幸せな……幸せ過ぎる日です。どれだけ喜びの涙を零そうとも許される日でした。
夢のような一日を過ごした後、私は自宅へと戻ってきました。夕暮れに影が増え、私は室内のランプに明かりを灯しました。決して広くはないはずなのに、急にガランとして感じる我が家を見回します。今夜からここで一人です。
大義名分のもとに散々泣き腫らした目元は赤く熱を持っており、私は億劫に思いながらも布を濡らしてきて椅子に腰掛け、上向いた顔の両目を覆いました。机の上には王都の仲間達からの祝いの手紙が乗せられていました。
花嫁の幸福そうな顔。村長様の喜びに満ち満ちた顔。今日目にした様々な人達の顔を思い浮かべます。花婿としての照れくさげな顔から、幼少時の息子の愛らしさが思い起こされ、胸が詰まります。本当に大きくなったものです。お気に入りの毛布が無いと眠れない、と駄々を捏ねていたのがつい昨日のように思えますのに。
「――確か、屋根裏に」
独り言に応えてくれる息子は、この家にはもういません。
その事に気が付かなかった振りをして、私は目に当てていた濡れ布を外し、思い出の毛布を探しに階段を上がりました。
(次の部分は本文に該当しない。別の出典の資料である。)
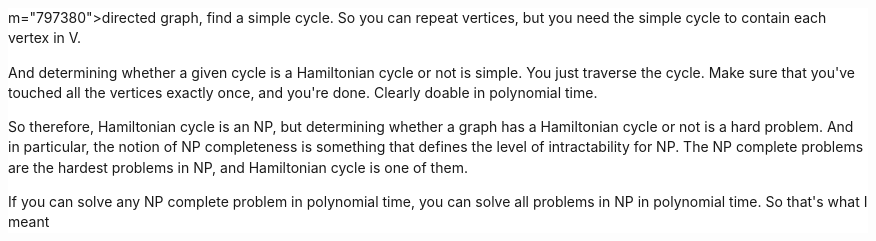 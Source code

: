   m="797380">directed</span> <span m="797870">graph,</span> <span
  m="803260">find</span> <span m="809890">a</span> <span
  m="809960">simple</span> <span m="810430">cycle.</span> <span
  m="811260">So</span> <span m="811450">you</span> <span m="811590">can</span>
  <span m="812660">repeat</span> <span m="813580">vertices,</span> <span
  m="815580">but</span> <span m="816610">you</span> <span m="816740">need</span>
  <span m="816940">the</span> <span m="817050">simple</span> <span
  m="817390">cycle</span> <span m="817900">to</span> <span
  m="818340">contain</span> <span m="820680">each</span> <span
  m="820950">vertex</span> <span m="821580">in</span> <span
  m="821780">V.</span></p><p><span m="828250">And</span> <span
  m="830290">determining</span> <span m="831770">whether</span> <span
  m="832660">a</span> <span m="832750">given</span> <span
  m="833160">cycle</span> <span m="834240">is</span> <span m="834420">a</span>
  <span m="834470">Hamiltonian</span> <span m="835100">cycle</span> <span
  m="835500">or</span> <span m="835590">not</span> <span m="836600">is</span>
  <span m="836830">simple.</span> <span m="837740">You</span> <span
  m="837960">just</span> <span m="838910">traverse</span> <span
  m="839370">the</span> <span m="839460">cycle.</span> <span
  m="840400">Make</span> <span m="840590">sure</span> <span m="840760">that
  you've</span> <span m="841020">touched</span> <span m="841300">all</span>
  <span m="841450">the</span> <span m="841530">vertices</span> <span
  m="842590">exactly</span> <span m="843040">once,</span> <span
  m="843780">and</span> <span m="843900">you're</span> <span
  m="844010">done.</span> <span m="844690">Clearly</span> <span
  m="845010">doable</span> <span m="845400">in</span> <span
  m="846150">polynomial</span> <span m="846720">time.</span></p><p><span
  m="847430">So</span> <span m="847440">therefore,</span> <span
  m="847860">Hamiltonian</span> <span m="848430">cycle</span> <span
  m="848850">is</span> <span m="848970">an</span> <span m="849090">NP,</span>
  <span m="850390">but</span> <span m="852850">determining</span> <span
  m="853520">whether</span> <span m="854230">a</span> <span
  m="854300">graph</span> <span m="855320">has</span> <span m="855590">a</span>
  <span m="855630">Hamiltonian</span> <span m="856220">cycle</span> <span
  m="856620">or</span> <span m="856720">not</span> <span m="857740">is</span>
  <span m="858370">a</span> <span m="858410">hard</span> <span
  m="858660">problem.</span> <span m="859850">And</span> <span
  m="862210">in</span> <span m="862390">particular,</span> <span
  m="865640">the</span> <span m="865780">notion</span> <span
  m="866190">of</span> <span m="866640">NP</span> <span
  m="866990">completeness</span> <span m="871000">is</span> <span
  m="871160">something</span> <span m="871580">that</span> <span
  m="873450">defines</span> <span m="874490">the</span> <span
  m="874680">level</span> <span m="874900">of</span> <span
  m="874990">intractability</span> <span m="876790">for</span> <span
  m="878510">NP.</span> <span m="879940">The</span> <span m="880110">NP</span>
  <span m="880230">complete</span> <span m="880590">problems</span> <span
  m="881670">are</span> <span m="882670">the</span> <span
  m="882810">hardest</span> <span m="883220">problems</span> <span
  m="884300">in</span> <span m="884510">NP,</span> <span m="885450">and</span>
  <span m="885710">Hamiltonian</span> <span m="886250">cycle</span> <span
  m="886580">is</span> <span m="886680">one</span> <span m="886840">of</span>
  <span m="886930">them.</span></p><p><span m="887820">If</span> <span
  m="888030">you</span> <span m="888230">can</span> <span
  m="888400">solve</span> <span m="892310">any</span> <span m="892610">NP</span>
  <span m="892850">complete</span> <span m="893220">problem</span> <span
  m="894310">in</span> <span m="894470">polynomial</span> <span
  m="894980">time,</span> <span m="895710">you</span> <span
  m="895860">can</span> <span m="895960">solve</span> <span
  m="896590">all</span> <span m="896820">problems</span> <span
  m="897240">in</span> <span m="897570">NP</span> <span m="898290">in</span>
  <span m="898440">polynomial</span> <span m="898950">time.</span> <span
  m="899710">So</span> <span m="899770">that's</span> <span
  m="899970">what</span> <span m="900110">I</span> <span m="900170">meant</span> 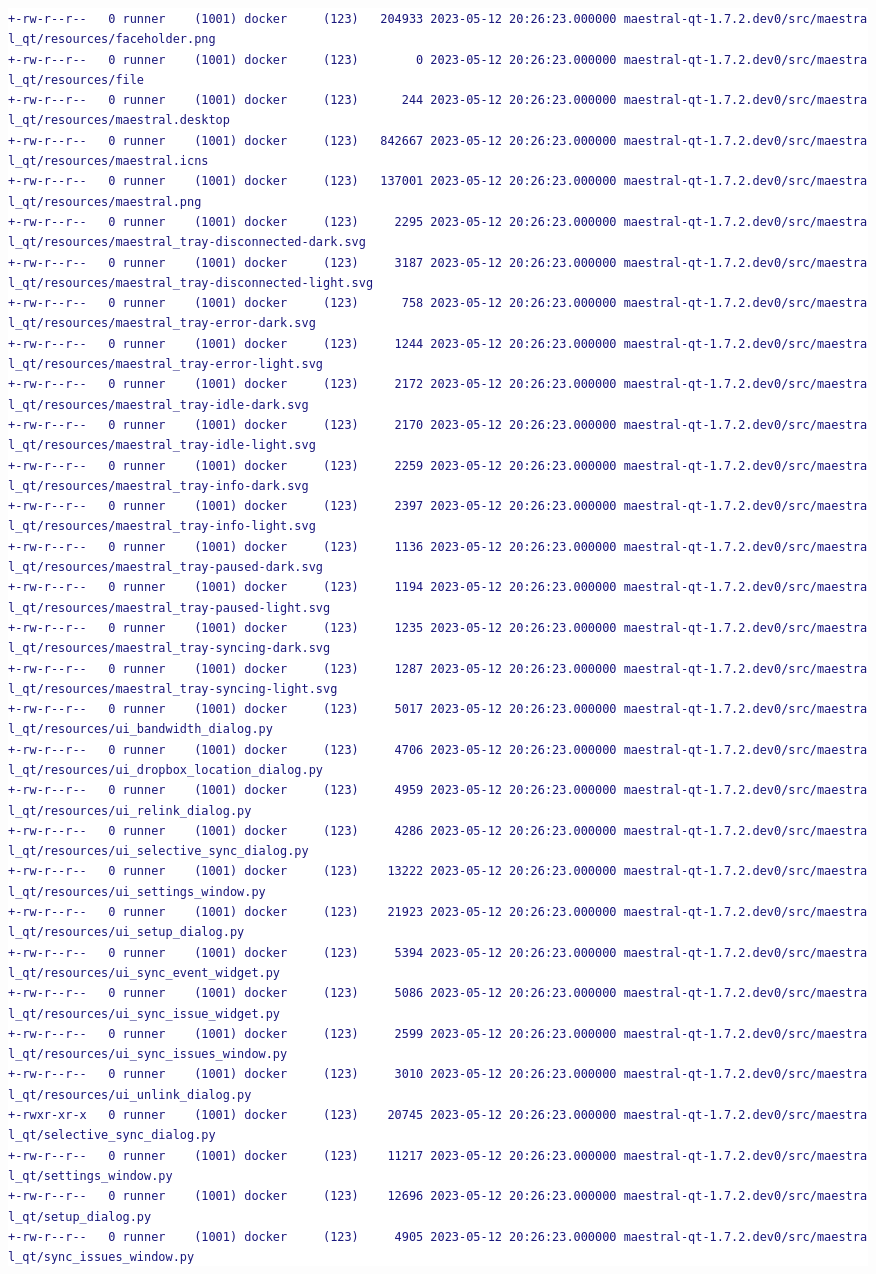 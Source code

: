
 ```diff
+-rw-r--r--   0 runner    (1001) docker     (123)   204933 2023-05-12 20:26:23.000000 maestral-qt-1.7.2.dev0/src/maestral_qt/resources/faceholder.png
+-rw-r--r--   0 runner    (1001) docker     (123)        0 2023-05-12 20:26:23.000000 maestral-qt-1.7.2.dev0/src/maestral_qt/resources/file
+-rw-r--r--   0 runner    (1001) docker     (123)      244 2023-05-12 20:26:23.000000 maestral-qt-1.7.2.dev0/src/maestral_qt/resources/maestral.desktop
+-rw-r--r--   0 runner    (1001) docker     (123)   842667 2023-05-12 20:26:23.000000 maestral-qt-1.7.2.dev0/src/maestral_qt/resources/maestral.icns
+-rw-r--r--   0 runner    (1001) docker     (123)   137001 2023-05-12 20:26:23.000000 maestral-qt-1.7.2.dev0/src/maestral_qt/resources/maestral.png
+-rw-r--r--   0 runner    (1001) docker     (123)     2295 2023-05-12 20:26:23.000000 maestral-qt-1.7.2.dev0/src/maestral_qt/resources/maestral_tray-disconnected-dark.svg
+-rw-r--r--   0 runner    (1001) docker     (123)     3187 2023-05-12 20:26:23.000000 maestral-qt-1.7.2.dev0/src/maestral_qt/resources/maestral_tray-disconnected-light.svg
+-rw-r--r--   0 runner    (1001) docker     (123)      758 2023-05-12 20:26:23.000000 maestral-qt-1.7.2.dev0/src/maestral_qt/resources/maestral_tray-error-dark.svg
+-rw-r--r--   0 runner    (1001) docker     (123)     1244 2023-05-12 20:26:23.000000 maestral-qt-1.7.2.dev0/src/maestral_qt/resources/maestral_tray-error-light.svg
+-rw-r--r--   0 runner    (1001) docker     (123)     2172 2023-05-12 20:26:23.000000 maestral-qt-1.7.2.dev0/src/maestral_qt/resources/maestral_tray-idle-dark.svg
+-rw-r--r--   0 runner    (1001) docker     (123)     2170 2023-05-12 20:26:23.000000 maestral-qt-1.7.2.dev0/src/maestral_qt/resources/maestral_tray-idle-light.svg
+-rw-r--r--   0 runner    (1001) docker     (123)     2259 2023-05-12 20:26:23.000000 maestral-qt-1.7.2.dev0/src/maestral_qt/resources/maestral_tray-info-dark.svg
+-rw-r--r--   0 runner    (1001) docker     (123)     2397 2023-05-12 20:26:23.000000 maestral-qt-1.7.2.dev0/src/maestral_qt/resources/maestral_tray-info-light.svg
+-rw-r--r--   0 runner    (1001) docker     (123)     1136 2023-05-12 20:26:23.000000 maestral-qt-1.7.2.dev0/src/maestral_qt/resources/maestral_tray-paused-dark.svg
+-rw-r--r--   0 runner    (1001) docker     (123)     1194 2023-05-12 20:26:23.000000 maestral-qt-1.7.2.dev0/src/maestral_qt/resources/maestral_tray-paused-light.svg
+-rw-r--r--   0 runner    (1001) docker     (123)     1235 2023-05-12 20:26:23.000000 maestral-qt-1.7.2.dev0/src/maestral_qt/resources/maestral_tray-syncing-dark.svg
+-rw-r--r--   0 runner    (1001) docker     (123)     1287 2023-05-12 20:26:23.000000 maestral-qt-1.7.2.dev0/src/maestral_qt/resources/maestral_tray-syncing-light.svg
+-rw-r--r--   0 runner    (1001) docker     (123)     5017 2023-05-12 20:26:23.000000 maestral-qt-1.7.2.dev0/src/maestral_qt/resources/ui_bandwidth_dialog.py
+-rw-r--r--   0 runner    (1001) docker     (123)     4706 2023-05-12 20:26:23.000000 maestral-qt-1.7.2.dev0/src/maestral_qt/resources/ui_dropbox_location_dialog.py
+-rw-r--r--   0 runner    (1001) docker     (123)     4959 2023-05-12 20:26:23.000000 maestral-qt-1.7.2.dev0/src/maestral_qt/resources/ui_relink_dialog.py
+-rw-r--r--   0 runner    (1001) docker     (123)     4286 2023-05-12 20:26:23.000000 maestral-qt-1.7.2.dev0/src/maestral_qt/resources/ui_selective_sync_dialog.py
+-rw-r--r--   0 runner    (1001) docker     (123)    13222 2023-05-12 20:26:23.000000 maestral-qt-1.7.2.dev0/src/maestral_qt/resources/ui_settings_window.py
+-rw-r--r--   0 runner    (1001) docker     (123)    21923 2023-05-12 20:26:23.000000 maestral-qt-1.7.2.dev0/src/maestral_qt/resources/ui_setup_dialog.py
+-rw-r--r--   0 runner    (1001) docker     (123)     5394 2023-05-12 20:26:23.000000 maestral-qt-1.7.2.dev0/src/maestral_qt/resources/ui_sync_event_widget.py
+-rw-r--r--   0 runner    (1001) docker     (123)     5086 2023-05-12 20:26:23.000000 maestral-qt-1.7.2.dev0/src/maestral_qt/resources/ui_sync_issue_widget.py
+-rw-r--r--   0 runner    (1001) docker     (123)     2599 2023-05-12 20:26:23.000000 maestral-qt-1.7.2.dev0/src/maestral_qt/resources/ui_sync_issues_window.py
+-rw-r--r--   0 runner    (1001) docker     (123)     3010 2023-05-12 20:26:23.000000 maestral-qt-1.7.2.dev0/src/maestral_qt/resources/ui_unlink_dialog.py
+-rwxr-xr-x   0 runner    (1001) docker     (123)    20745 2023-05-12 20:26:23.000000 maestral-qt-1.7.2.dev0/src/maestral_qt/selective_sync_dialog.py
+-rw-r--r--   0 runner    (1001) docker     (123)    11217 2023-05-12 20:26:23.000000 maestral-qt-1.7.2.dev0/src/maestral_qt/settings_window.py
+-rw-r--r--   0 runner    (1001) docker     (123)    12696 2023-05-12 20:26:23.000000 maestral-qt-1.7.2.dev0/src/maestral_qt/setup_dialog.py
+-rw-r--r--   0 runner    (1001) docker     (123)     4905 2023-05-12 20:26:23.000000 maestral-qt-1.7.2.dev0/src/maestral_qt/sync_issues_window.py
``` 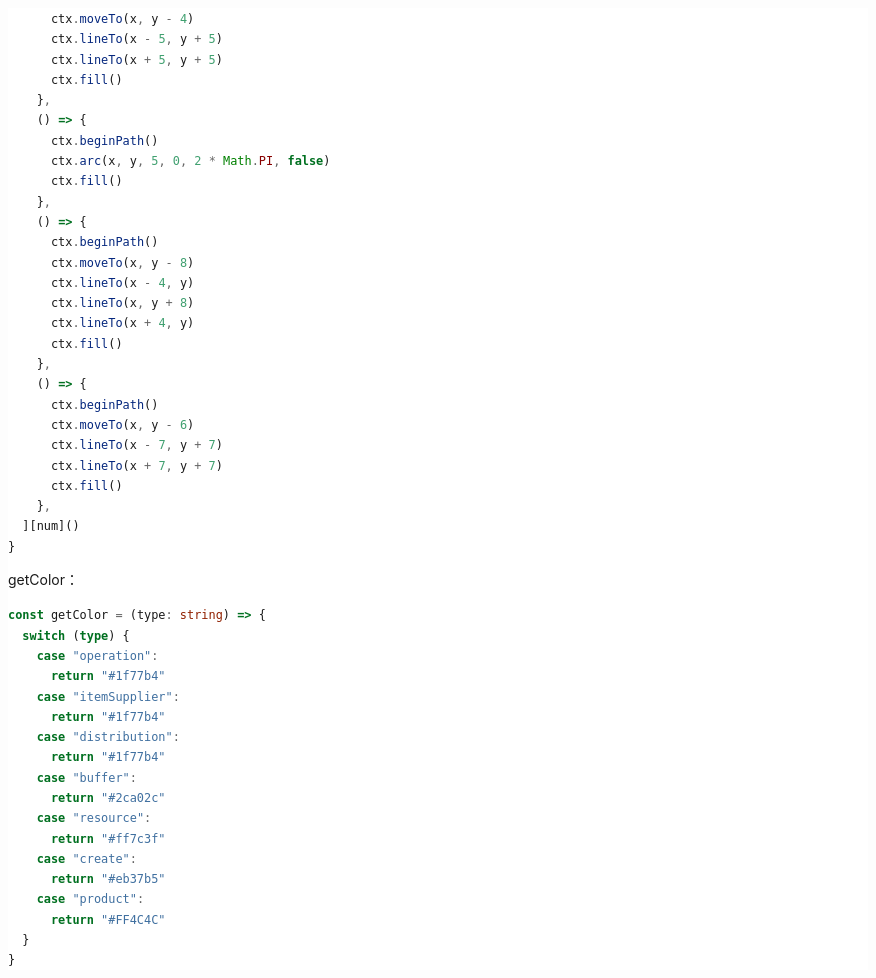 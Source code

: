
 ```typescript
      ctx.moveTo(x, y - 4)
      ctx.lineTo(x - 5, y + 5)
      ctx.lineTo(x + 5, y + 5)
      ctx.fill()
    },
    () => {
      ctx.beginPath()
      ctx.arc(x, y, 5, 0, 2 * Math.PI, false)
      ctx.fill()
    },
    () => {
      ctx.beginPath()
      ctx.moveTo(x, y - 8)
      ctx.lineTo(x - 4, y)
      ctx.lineTo(x, y + 8)
      ctx.lineTo(x + 4, y)
      ctx.fill()
    },
    () => {
      ctx.beginPath()
      ctx.moveTo(x, y - 6)
      ctx.lineTo(x - 7, y + 7)
      ctx.lineTo(x + 7, y + 7)
      ctx.fill()
    },
  ][num]()
}
```

getColor：

```typescript
const getColor = (type: string) => {
  switch (type) {
    case "operation":
      return "#1f77b4"
    case "itemSupplier":
      return "#1f77b4"
    case "distribution":
      return "#1f77b4"
    case "buffer":
      return "#2ca02c"
    case "resource":
      return "#ff7c3f"
    case "create":
      return "#eb37b5"
    case "product":
      return "#FF4C4C"
  }
}
```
屋根裏には懐かしい品物が埃を被っていました。軽く息を吹きかけると、舞い散った埃がランプの明かりに照らされてきらきらと光ります。早春の夕闇は静けさを連れてやってきて、夜の帳をそっと下ろして行きました。家の中に自分以外の気配が無いという事がこれほど物悲しいなんて。息を詰めるように耳を欹てた私は、微かな歌声を聞き取りました。それは、窓の外から聞こえてくるようでした。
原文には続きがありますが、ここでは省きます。